Start of Block
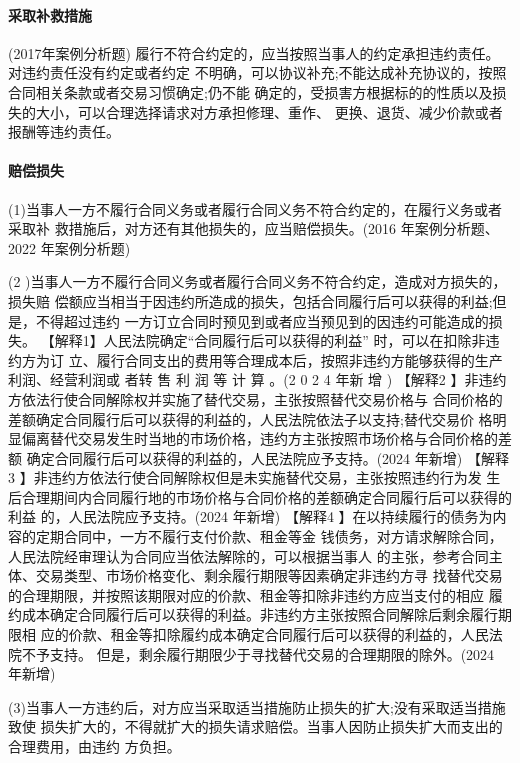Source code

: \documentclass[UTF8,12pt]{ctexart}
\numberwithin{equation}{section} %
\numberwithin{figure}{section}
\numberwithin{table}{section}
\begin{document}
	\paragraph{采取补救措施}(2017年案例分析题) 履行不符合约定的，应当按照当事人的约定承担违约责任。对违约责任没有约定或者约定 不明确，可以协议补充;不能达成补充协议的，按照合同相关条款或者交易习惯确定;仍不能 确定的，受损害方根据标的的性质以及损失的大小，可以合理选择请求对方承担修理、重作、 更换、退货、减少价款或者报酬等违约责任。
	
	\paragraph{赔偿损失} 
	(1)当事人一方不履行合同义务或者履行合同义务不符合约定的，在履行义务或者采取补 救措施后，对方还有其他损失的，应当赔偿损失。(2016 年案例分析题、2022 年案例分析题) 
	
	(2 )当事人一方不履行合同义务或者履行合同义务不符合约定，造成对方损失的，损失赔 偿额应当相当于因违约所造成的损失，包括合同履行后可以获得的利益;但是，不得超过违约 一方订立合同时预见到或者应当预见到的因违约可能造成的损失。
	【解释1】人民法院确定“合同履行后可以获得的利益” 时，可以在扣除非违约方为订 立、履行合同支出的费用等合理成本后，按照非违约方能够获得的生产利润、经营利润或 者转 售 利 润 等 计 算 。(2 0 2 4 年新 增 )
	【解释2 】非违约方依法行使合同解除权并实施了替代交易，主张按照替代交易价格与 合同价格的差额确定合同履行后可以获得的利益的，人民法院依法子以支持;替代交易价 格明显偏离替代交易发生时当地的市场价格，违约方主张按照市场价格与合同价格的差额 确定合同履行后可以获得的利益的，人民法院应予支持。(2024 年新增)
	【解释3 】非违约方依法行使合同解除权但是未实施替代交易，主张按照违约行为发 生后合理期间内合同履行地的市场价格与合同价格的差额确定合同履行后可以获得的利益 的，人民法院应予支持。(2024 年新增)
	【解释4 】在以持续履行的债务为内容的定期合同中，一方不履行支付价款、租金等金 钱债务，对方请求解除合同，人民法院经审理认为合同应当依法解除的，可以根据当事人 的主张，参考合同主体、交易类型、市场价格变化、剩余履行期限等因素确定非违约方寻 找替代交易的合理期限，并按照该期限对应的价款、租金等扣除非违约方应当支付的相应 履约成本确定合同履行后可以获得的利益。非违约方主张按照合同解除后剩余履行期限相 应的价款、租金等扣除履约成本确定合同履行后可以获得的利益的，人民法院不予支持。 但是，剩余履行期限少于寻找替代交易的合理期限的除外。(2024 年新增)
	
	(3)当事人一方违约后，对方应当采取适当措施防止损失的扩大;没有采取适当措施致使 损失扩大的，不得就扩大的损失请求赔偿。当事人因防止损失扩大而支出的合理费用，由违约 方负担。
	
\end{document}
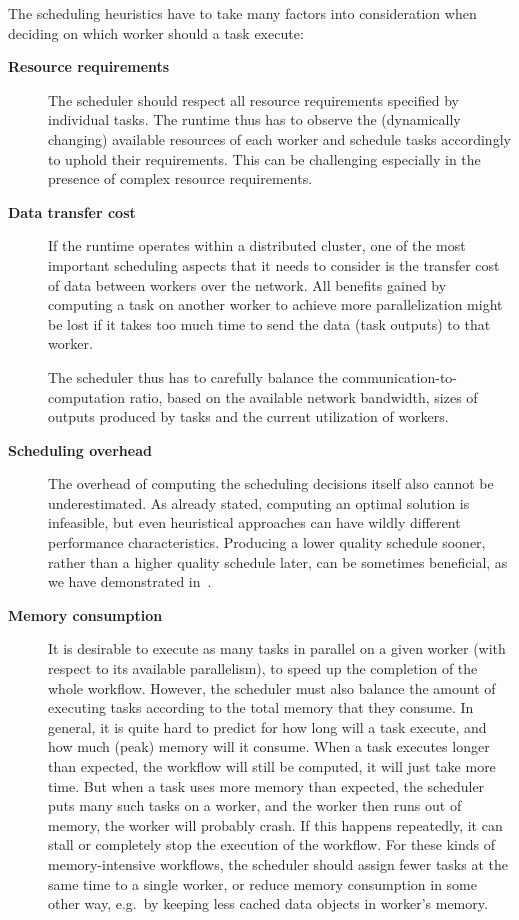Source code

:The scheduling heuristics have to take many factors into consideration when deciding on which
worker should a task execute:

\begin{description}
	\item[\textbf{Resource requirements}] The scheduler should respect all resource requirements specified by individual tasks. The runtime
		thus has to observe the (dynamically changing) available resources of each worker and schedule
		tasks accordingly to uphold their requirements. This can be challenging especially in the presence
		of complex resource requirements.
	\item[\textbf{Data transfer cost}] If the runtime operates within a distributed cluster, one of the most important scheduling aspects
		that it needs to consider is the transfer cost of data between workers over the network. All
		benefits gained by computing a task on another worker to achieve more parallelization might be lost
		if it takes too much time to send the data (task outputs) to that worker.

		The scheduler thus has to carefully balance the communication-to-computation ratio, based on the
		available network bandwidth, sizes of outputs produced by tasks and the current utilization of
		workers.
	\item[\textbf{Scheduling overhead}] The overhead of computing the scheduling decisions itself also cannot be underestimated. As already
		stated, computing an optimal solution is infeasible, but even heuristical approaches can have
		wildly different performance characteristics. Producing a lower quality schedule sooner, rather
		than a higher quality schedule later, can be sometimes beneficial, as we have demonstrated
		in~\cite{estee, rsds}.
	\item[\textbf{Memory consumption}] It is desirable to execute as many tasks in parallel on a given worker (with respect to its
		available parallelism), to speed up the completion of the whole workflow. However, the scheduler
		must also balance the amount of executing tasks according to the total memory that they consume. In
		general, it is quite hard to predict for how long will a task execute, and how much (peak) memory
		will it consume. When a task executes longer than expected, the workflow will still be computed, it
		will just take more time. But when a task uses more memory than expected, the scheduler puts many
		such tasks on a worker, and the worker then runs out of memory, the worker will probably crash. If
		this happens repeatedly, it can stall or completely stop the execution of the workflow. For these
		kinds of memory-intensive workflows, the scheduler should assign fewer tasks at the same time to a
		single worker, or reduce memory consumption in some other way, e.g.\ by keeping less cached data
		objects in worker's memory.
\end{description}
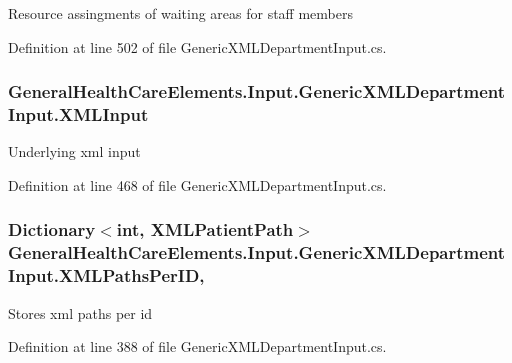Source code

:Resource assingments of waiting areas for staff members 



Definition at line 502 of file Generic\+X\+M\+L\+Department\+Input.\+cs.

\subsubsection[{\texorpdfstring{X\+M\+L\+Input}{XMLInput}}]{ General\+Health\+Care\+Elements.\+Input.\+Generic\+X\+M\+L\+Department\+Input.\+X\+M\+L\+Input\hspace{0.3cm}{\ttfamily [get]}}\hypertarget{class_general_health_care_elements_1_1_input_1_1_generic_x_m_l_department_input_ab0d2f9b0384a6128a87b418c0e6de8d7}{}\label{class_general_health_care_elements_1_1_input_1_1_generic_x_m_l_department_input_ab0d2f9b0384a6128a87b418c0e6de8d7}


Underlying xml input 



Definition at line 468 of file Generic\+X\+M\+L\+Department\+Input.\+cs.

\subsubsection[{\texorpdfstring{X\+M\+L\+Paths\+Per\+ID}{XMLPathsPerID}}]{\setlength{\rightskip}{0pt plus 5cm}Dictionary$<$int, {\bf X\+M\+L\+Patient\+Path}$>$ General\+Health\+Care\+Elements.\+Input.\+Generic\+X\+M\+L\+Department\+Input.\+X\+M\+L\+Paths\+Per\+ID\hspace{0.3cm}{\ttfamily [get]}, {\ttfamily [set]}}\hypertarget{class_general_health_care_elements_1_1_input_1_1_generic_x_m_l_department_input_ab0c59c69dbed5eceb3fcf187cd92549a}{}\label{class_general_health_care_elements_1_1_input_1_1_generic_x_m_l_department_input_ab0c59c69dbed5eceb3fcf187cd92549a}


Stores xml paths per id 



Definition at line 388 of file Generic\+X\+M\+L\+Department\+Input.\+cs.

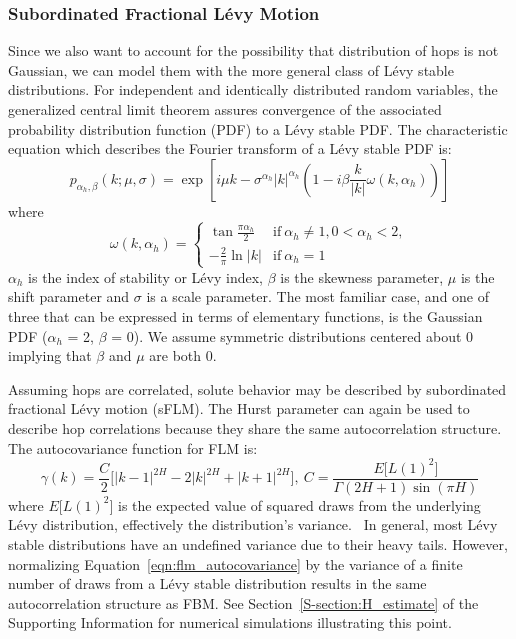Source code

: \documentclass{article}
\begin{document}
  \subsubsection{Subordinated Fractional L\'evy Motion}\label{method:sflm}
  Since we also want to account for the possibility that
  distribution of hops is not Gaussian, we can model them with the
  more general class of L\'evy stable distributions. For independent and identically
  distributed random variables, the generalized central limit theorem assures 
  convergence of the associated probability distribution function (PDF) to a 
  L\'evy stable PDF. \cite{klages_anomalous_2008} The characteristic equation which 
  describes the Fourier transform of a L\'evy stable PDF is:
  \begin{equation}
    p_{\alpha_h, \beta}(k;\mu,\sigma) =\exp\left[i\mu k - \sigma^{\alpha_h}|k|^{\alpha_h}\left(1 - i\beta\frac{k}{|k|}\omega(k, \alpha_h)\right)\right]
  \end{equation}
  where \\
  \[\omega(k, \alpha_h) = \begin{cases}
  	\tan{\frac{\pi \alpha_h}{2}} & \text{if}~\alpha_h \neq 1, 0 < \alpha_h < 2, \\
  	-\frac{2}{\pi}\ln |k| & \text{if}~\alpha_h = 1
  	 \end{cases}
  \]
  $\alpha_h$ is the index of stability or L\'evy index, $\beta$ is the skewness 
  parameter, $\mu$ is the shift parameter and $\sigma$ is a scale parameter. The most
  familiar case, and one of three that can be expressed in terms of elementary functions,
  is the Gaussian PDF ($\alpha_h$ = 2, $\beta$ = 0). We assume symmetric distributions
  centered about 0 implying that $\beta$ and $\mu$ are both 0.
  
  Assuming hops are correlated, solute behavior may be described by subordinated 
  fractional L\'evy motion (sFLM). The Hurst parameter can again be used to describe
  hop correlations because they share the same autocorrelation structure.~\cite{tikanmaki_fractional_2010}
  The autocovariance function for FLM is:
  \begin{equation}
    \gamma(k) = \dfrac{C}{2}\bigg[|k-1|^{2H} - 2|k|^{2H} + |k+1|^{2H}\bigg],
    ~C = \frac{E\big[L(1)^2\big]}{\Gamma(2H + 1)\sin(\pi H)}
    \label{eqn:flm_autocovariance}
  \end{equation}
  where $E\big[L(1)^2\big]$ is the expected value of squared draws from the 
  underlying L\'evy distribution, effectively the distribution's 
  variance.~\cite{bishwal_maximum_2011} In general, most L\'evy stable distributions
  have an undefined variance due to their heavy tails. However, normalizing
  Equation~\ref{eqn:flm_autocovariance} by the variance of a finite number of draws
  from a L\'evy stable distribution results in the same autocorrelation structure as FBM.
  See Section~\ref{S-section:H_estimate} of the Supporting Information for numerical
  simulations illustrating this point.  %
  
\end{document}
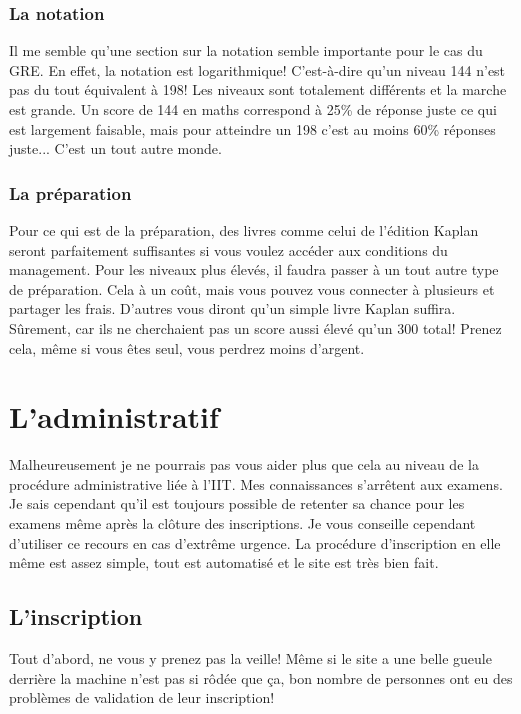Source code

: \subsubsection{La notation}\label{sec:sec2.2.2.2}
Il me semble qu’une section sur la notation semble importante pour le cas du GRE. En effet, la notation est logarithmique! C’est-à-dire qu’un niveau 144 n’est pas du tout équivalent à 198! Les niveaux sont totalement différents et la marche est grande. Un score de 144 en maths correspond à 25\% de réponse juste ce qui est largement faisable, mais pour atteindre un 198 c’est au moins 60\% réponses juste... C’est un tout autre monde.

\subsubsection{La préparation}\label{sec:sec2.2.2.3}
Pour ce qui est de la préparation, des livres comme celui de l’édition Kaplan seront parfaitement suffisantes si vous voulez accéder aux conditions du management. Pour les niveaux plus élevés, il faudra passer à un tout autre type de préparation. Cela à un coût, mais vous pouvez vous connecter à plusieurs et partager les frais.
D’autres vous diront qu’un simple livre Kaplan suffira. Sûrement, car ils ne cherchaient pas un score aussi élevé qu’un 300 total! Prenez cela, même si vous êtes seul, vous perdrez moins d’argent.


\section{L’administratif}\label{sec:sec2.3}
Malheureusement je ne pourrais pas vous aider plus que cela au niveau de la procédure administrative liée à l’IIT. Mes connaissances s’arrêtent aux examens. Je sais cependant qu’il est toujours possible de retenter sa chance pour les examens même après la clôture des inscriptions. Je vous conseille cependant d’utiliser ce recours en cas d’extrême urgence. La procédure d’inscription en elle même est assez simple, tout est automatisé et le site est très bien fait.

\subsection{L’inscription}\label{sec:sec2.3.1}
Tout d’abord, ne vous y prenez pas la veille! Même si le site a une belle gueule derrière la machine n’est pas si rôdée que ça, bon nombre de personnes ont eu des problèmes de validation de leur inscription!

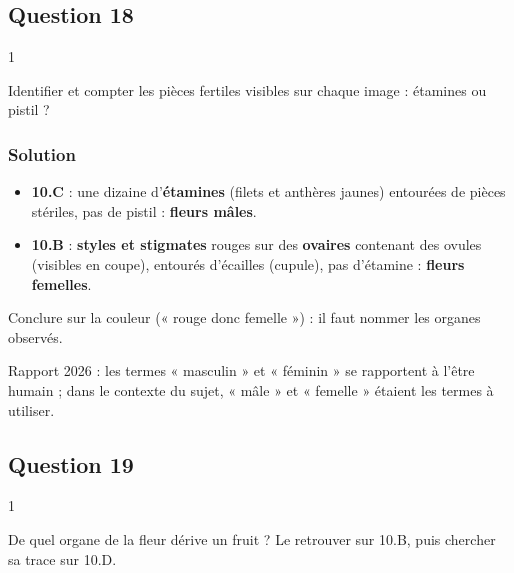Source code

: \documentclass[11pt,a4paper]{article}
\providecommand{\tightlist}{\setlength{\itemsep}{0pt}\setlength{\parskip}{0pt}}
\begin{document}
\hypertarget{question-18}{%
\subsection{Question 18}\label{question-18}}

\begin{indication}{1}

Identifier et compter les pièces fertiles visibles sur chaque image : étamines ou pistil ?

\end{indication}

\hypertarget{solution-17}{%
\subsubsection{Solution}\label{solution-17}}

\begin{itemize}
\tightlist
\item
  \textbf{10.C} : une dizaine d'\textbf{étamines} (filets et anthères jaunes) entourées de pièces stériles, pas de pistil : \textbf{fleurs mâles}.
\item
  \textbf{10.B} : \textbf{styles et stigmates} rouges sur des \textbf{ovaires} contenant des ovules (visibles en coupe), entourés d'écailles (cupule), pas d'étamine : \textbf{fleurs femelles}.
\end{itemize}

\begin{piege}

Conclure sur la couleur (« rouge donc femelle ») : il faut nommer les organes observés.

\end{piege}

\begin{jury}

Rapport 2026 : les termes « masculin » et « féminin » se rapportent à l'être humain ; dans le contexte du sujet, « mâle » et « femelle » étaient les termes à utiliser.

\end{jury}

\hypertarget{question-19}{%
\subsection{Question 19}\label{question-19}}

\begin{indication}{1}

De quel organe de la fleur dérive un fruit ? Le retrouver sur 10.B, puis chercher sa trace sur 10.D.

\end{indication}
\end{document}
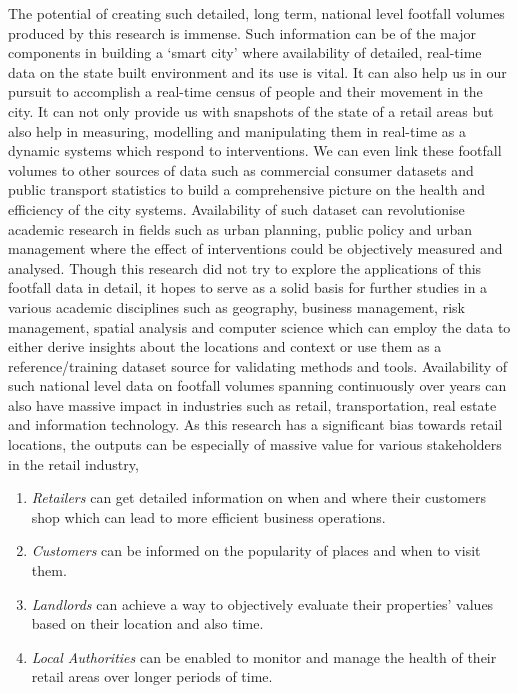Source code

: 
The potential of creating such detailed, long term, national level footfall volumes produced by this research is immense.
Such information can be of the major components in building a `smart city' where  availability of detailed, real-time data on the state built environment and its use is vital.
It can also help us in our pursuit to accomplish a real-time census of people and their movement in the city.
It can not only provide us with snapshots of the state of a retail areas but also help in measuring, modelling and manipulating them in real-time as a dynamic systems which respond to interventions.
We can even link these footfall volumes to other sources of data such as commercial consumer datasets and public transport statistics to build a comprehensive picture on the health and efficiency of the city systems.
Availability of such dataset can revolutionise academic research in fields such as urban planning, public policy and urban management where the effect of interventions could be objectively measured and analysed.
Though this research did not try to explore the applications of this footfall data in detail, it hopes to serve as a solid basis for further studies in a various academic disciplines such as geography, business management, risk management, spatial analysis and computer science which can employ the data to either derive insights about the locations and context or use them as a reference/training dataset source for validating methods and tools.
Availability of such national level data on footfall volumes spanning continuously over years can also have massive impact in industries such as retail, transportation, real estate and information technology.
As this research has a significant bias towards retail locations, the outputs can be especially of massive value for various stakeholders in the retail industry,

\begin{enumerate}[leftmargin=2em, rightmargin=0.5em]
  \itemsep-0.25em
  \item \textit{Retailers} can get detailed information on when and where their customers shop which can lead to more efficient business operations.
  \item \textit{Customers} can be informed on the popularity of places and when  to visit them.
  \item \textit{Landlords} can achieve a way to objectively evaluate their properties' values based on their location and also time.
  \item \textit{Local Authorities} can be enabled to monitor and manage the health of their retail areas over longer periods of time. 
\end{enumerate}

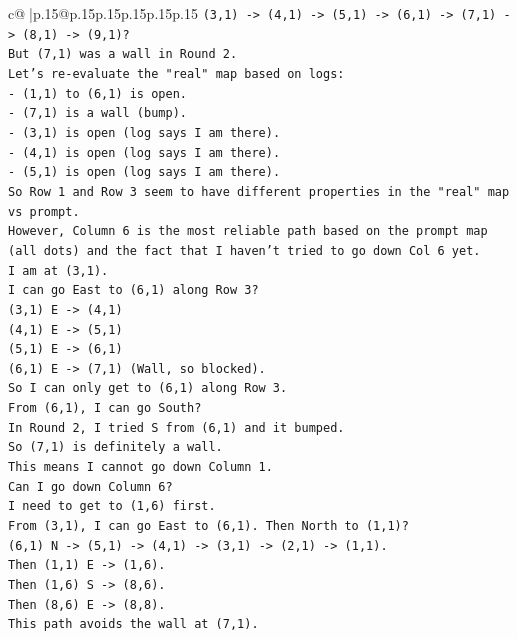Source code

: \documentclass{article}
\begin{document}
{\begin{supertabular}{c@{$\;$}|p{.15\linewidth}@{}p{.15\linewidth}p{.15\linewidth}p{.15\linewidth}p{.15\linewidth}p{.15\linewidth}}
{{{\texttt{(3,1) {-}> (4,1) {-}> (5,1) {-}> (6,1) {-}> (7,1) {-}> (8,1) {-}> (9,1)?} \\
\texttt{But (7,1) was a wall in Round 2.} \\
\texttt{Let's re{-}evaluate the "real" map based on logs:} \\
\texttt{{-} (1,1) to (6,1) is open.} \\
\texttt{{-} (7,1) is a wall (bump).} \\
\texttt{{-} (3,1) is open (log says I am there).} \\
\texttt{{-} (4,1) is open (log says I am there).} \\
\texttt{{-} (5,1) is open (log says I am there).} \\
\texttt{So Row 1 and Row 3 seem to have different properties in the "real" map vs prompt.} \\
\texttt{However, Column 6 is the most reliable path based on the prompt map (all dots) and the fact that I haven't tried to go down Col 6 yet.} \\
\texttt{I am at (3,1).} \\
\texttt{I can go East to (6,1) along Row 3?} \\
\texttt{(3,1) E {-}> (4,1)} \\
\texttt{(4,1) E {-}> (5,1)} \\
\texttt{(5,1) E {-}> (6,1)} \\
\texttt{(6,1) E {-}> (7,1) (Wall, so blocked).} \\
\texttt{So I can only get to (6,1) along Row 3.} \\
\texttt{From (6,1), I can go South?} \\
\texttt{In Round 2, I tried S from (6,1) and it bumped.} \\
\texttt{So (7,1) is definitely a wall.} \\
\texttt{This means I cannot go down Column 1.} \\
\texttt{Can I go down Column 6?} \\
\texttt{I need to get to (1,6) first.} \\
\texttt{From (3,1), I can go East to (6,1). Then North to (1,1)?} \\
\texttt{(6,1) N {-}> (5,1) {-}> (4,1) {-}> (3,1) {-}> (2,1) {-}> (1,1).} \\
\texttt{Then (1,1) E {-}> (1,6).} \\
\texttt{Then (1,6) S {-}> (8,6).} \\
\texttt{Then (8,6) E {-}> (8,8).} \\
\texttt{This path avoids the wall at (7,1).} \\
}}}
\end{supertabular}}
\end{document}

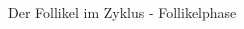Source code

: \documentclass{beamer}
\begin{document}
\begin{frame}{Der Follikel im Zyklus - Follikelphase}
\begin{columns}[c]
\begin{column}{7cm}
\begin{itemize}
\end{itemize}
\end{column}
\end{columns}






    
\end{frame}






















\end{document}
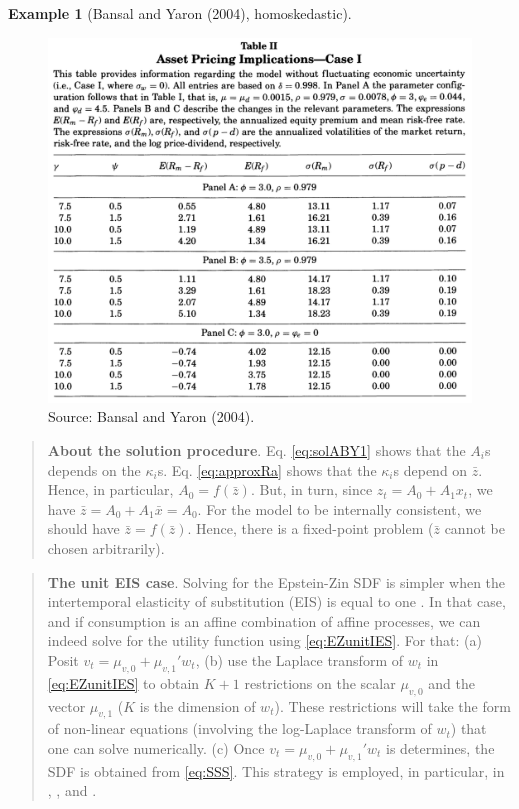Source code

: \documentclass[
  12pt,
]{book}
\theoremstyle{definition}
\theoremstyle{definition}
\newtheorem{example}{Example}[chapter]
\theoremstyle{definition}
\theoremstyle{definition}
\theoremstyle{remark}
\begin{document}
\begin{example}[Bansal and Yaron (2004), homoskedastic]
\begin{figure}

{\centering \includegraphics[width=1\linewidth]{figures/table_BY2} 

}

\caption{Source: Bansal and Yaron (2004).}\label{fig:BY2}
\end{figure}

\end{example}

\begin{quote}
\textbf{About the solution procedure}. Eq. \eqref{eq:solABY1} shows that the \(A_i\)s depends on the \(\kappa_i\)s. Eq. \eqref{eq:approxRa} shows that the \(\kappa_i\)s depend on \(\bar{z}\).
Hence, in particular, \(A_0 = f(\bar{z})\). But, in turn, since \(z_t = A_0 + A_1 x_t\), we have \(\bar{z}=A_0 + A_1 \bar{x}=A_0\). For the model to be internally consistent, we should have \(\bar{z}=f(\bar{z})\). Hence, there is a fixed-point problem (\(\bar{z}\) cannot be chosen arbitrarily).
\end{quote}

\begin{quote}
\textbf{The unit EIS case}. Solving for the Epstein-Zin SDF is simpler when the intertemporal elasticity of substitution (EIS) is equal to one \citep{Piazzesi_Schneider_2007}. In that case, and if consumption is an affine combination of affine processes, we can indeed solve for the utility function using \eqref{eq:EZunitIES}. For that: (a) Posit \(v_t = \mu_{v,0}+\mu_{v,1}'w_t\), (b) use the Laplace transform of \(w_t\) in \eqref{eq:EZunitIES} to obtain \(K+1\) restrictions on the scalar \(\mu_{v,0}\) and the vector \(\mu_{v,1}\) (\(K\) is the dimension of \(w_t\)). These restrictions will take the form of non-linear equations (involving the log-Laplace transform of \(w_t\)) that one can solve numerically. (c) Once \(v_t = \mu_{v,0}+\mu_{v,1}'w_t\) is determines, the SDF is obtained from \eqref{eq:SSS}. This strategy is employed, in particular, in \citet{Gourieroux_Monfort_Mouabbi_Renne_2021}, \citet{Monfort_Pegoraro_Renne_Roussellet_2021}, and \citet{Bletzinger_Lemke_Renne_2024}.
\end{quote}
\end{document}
End of Block
*Problem requirements*. Report the count, and only the count, of lines in the records above that contain "national".

*Output for this exercise*. 2